Entscheidungsstichwort (Thema)

Transparenz- und Klarheitsgebot in Allgemeinen Geschäftsbedingungen. Rechtscharakter der AVR Caritas. Rechtsmissbräuchliche Umgehung der Rechtsfolgen einer gesetzlichen Regelung. Unklarheitenregel des § 305c Abs. 2 BGB

 

Leitsatz (redaktionell)

1. Eine unangemessene Benachteiligung kann sich daraus ergeben, dass eine Bestimmung nicht klar und verständlich ist. Das Transparenzgebot verpflichtet den Verwender, seine Vertragsklauseln so zu gestalten, dass ein sorgfältiger, juristisch nicht vorgebildeter Leser in der Lage ist, den Inhalt der Klausel zu erfassen. Die Klausel muss die wirtschaftlichen Nachteile und Belastungen für einen durchschnittlichen Vertragspartner soweit erkennen lassen, wie dies unter Berücksichtigung von Treu und Glauben nach den Umständen gefordert werden kann.

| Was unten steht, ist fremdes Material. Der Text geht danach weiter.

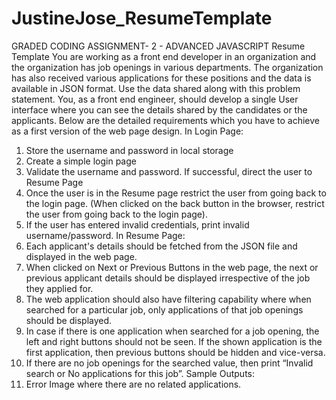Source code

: # JustineJose_ResumeTemplate
GRADED CODING ASSIGNMENT- 2 - ADVANCED JAVASCRIPT 
Resume Template
You are working as a front end developer in an organization and the organization has job
openings in various departments. The organization has also received various applications for
these positions and the data is available in JSON format. Use the data shared along with this
problem statement. You, as a front end engineer, should develop a single User interface where
you can see the details shared by the candidates or the applicants. Below are the detailed
requirements which you have to achieve as a first version of the web page design.
In Login Page:
1. Store the username and password in local storage
2. Create a simple login page
3. Validate the username and password. If successful, direct the user to Resume Page
4. Once the user is in the Resume page restrict the user from going back to the login page.
(When clicked on the back button in the browser, restrict the user from going back to the
login page).
5. If the user has entered invalid credentials, print invalid username/password.
In Resume Page:
1. Each applicant's details should be fetched from the JSON file and displayed in the web
page.
2. When clicked on Next or Previous Buttons in the web page, the next or previous
applicant details should be displayed irrespective of the job they applied for.
3. The web application should also have filtering capability where when searched for a
particular job, only applications of that job openings should be displayed.
4. In case if there is one application when searched for a job opening, the left and right
buttons should not be seen. If the shown application is the first application, then previous
buttons should be hidden and vice-versa.
5. If there are no job openings for the searched value, then print “Invalid search or No
applications for this job”.
Sample Outputs:
1. Error Image where there are no related applications.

2. Die Vergütungsregelungen der AVR Caritas sind kein Tarifvertrag im Sinn des § 310 Abs. 4 Satz 3 BGB. Sie sind Tarifverträgen, Betriebs- und Dienstvereinbarungen mangels Regelungslücke auch nicht gleichzustellen. Nach ständiger Rechtsprechung handelt es sich bei solchen kirchlichen Arbeitsrechtsregelungen um Allgemeine Geschäftsbedingungen, welchen mangels normativer Wirkung in privatrechtlichen Arbeitsverhältnissen nur über Bezugnahmeklauseln in Arbeitsverträgen Wirkung verschafft werden kann.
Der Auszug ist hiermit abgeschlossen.